Nos últimos meses, transmissões ao vivo da TV Globo e de suas afiliadas têm sido alvo frequente de interrupções por manifestantes que gritam “Globo lixo” diante das câmeras. Os episódios ocorrem em diferentes estados e durante diversas coberturas, como tragédias climáticas, manifestações políticas e eventos públicos.
Em uma das ocorrências mais recentes, registrada no Rio Grande do Sul, um homem invadiu um link ao vivo e gritou contra a emissora. A repórter, em campo, repreendeu a atitude e tentou prosseguir com a pauta. Situações semelhantes também foram registradas em atos públicos, onde multidões entoaram em coro o bordão que virou símbolo de crítica à emissora.
A frase “Globo lixo” não é nova.
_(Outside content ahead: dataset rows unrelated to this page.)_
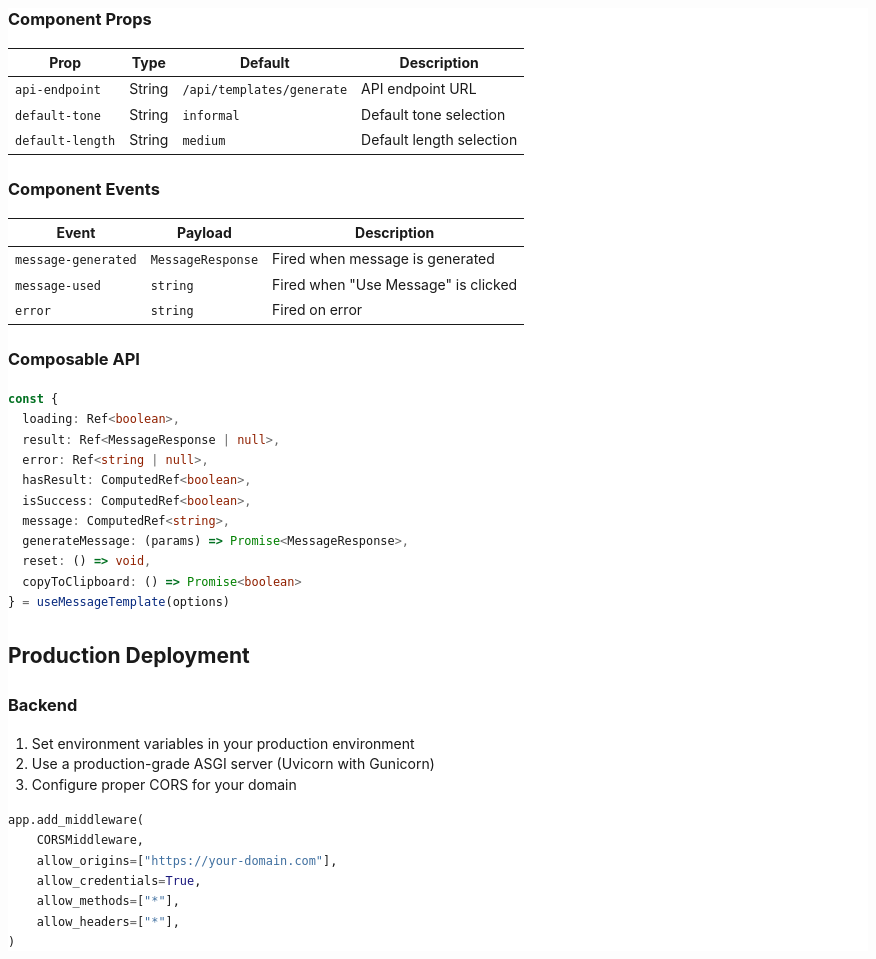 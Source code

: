### Component Props

| Prop | Type | Default | Description |
|------|------|---------|-------------|
| `api-endpoint` | String | `/api/templates/generate` | API endpoint URL |
| `default-tone` | String | `informal` | Default tone selection |
| `default-length` | String | `medium` | Default length selection |

### Component Events

| Event | Payload | Description |
|-------|---------|-------------|
| `message-generated` | `MessageResponse` | Fired when message is generated |
| `message-used` | `string` | Fired when "Use Message" is clicked |
| `error` | `string` | Fired on error |

### Composable API

```typescript
const {
  loading: Ref<boolean>,
  result: Ref<MessageResponse | null>,
  error: Ref<string | null>,
  hasResult: ComputedRef<boolean>,
  isSuccess: ComputedRef<boolean>,
  message: ComputedRef<string>,
  generateMessage: (params) => Promise<MessageResponse>,
  reset: () => void,
  copyToClipboard: () => Promise<boolean>
} = useMessageTemplate(options)
```

## Production Deployment

### Backend

1. Set environment variables in your production environment
2. Use a production-grade ASGI server (Uvicorn with Gunicorn)
3. Configure proper CORS for your domain

```python
app.add_middleware(
    CORSMiddleware,
    allow_origins=["https://your-domain.com"],
    allow_credentials=True,
    allow_methods=["*"],
    allow_headers=["*"],
)
```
Ela se popularizou nos últimos anos nas redes sociais como forma de protesto contra o que parte da população considera ser um viés editorial ideológico da emissora. Embora a Rede Globo mantenha sua posição como uma das maiores e mais influentes do país, a hostilidade enfrentada em coberturas externas indica uma crescente desconfiança por parte de determinados grupos sociais e políticos.
Especialistas em comunicação apontam que o fenômeno revela não apenas a polarização política do país, mas também a perda gradual de autoridade simbólica dos grandes meios de comunicação. “A Globo tem enfrentado um desgaste de imagem, especialmente entre eleitores mais alinhados à direita. Isso se intensificou durante os últimos ciclos eleitorais e permanece como um reflexo da fragmentação da opinião pública”, analisa o sociólogo e professor de mídia, Marcos Vinícius Torres.
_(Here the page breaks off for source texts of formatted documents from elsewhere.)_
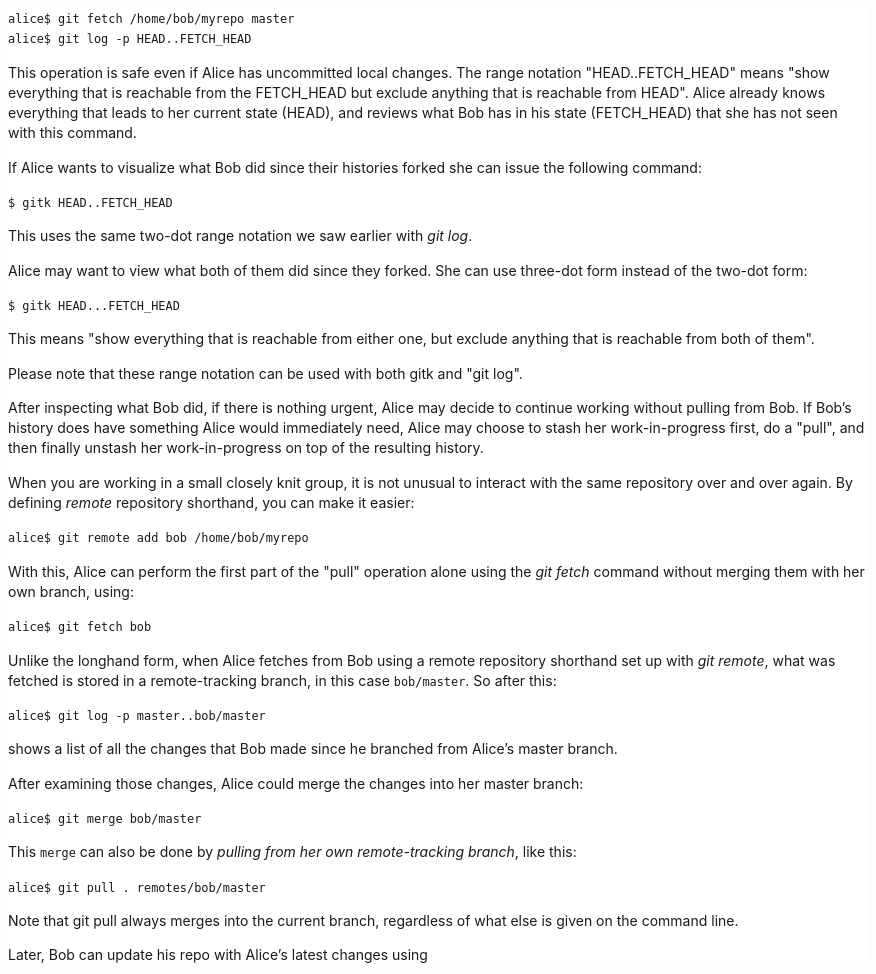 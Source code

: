     alice$ git fetch /home/bob/myrepo master
    alice$ git log -p HEAD..FETCH_HEAD

This operation is safe even if Alice has uncommitted local changes. The range notation "HEAD..FETCH_HEAD" means "show everything that is reachable from the FETCH_HEAD but exclude anything that is reachable from HEAD". Alice already knows everything that leads to her current state (HEAD), and reviews what Bob has in his state (FETCH_HEAD) that she has not seen with this command.

If Alice wants to visualize what Bob did since their histories forked she can issue the following command:

    $ gitk HEAD..FETCH_HEAD

This uses the same two-dot range notation we saw earlier with _git log_.

Alice may want to view what both of them did since they forked. She can use three-dot form instead of the two-dot form:

    $ gitk HEAD...FETCH_HEAD

This means "show everything that is reachable from either one, but exclude anything that is reachable from both of them".

Please note that these range notation can be used with both gitk and "git log".

After inspecting what Bob did, if there is nothing urgent, Alice may decide to continue working without pulling from Bob. If Bob’s history does have something Alice would immediately need, Alice may choose to stash her work-in-progress first, do a "pull", and then finally unstash her work-in-progress on top of the resulting history.

When you are working in a small closely knit group, it is not unusual to interact with the same repository over and over again. By defining _remote_ repository shorthand, you can make it easier:

    alice$ git remote add bob /home/bob/myrepo

With this, Alice can perform the first part of the "pull" operation alone using the _git fetch_ command without merging them with her own branch, using:

    alice$ git fetch bob

Unlike the longhand form, when Alice fetches from Bob using a remote repository shorthand set up with _git remote_, what was fetched is stored in a remote-tracking branch, in this case `bob/master`. So after this:

    alice$ git log -p master..bob/master

shows a list of all the changes that Bob made since he branched from Alice’s master branch.

After examining those changes, Alice could merge the changes into her master branch:

    alice$ git merge bob/master

This `merge` can also be done by _pulling from her own remote-tracking branch_, like this:

    alice$ git pull . remotes/bob/master

Note that git pull always merges into the current branch, regardless of what else is given on the command line.

Later, Bob can update his repo with Alice’s latest changes using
Apesar das críticas, a emissora opta por não responder diretamente aos ataques, mantendo sua linha editorial e, quando possível, cortando os links invadidos. Internamente, os profissionais de reportagem são orientados a seguir com as coberturas sem confrontar os manifestantes, exceto em situações de risco à integridade física ou ao andamento jornalístico.
O fenômeno, no entanto, levanta debates sobre liberdade de imprensa, responsabilidade editorial e o papel das mídias tradicionais na era digital. Enquanto o bordão segue ecoando nas ruas e nas redes sociais, a Globo mantém sua liderança de audiência ainda que sob ruídos.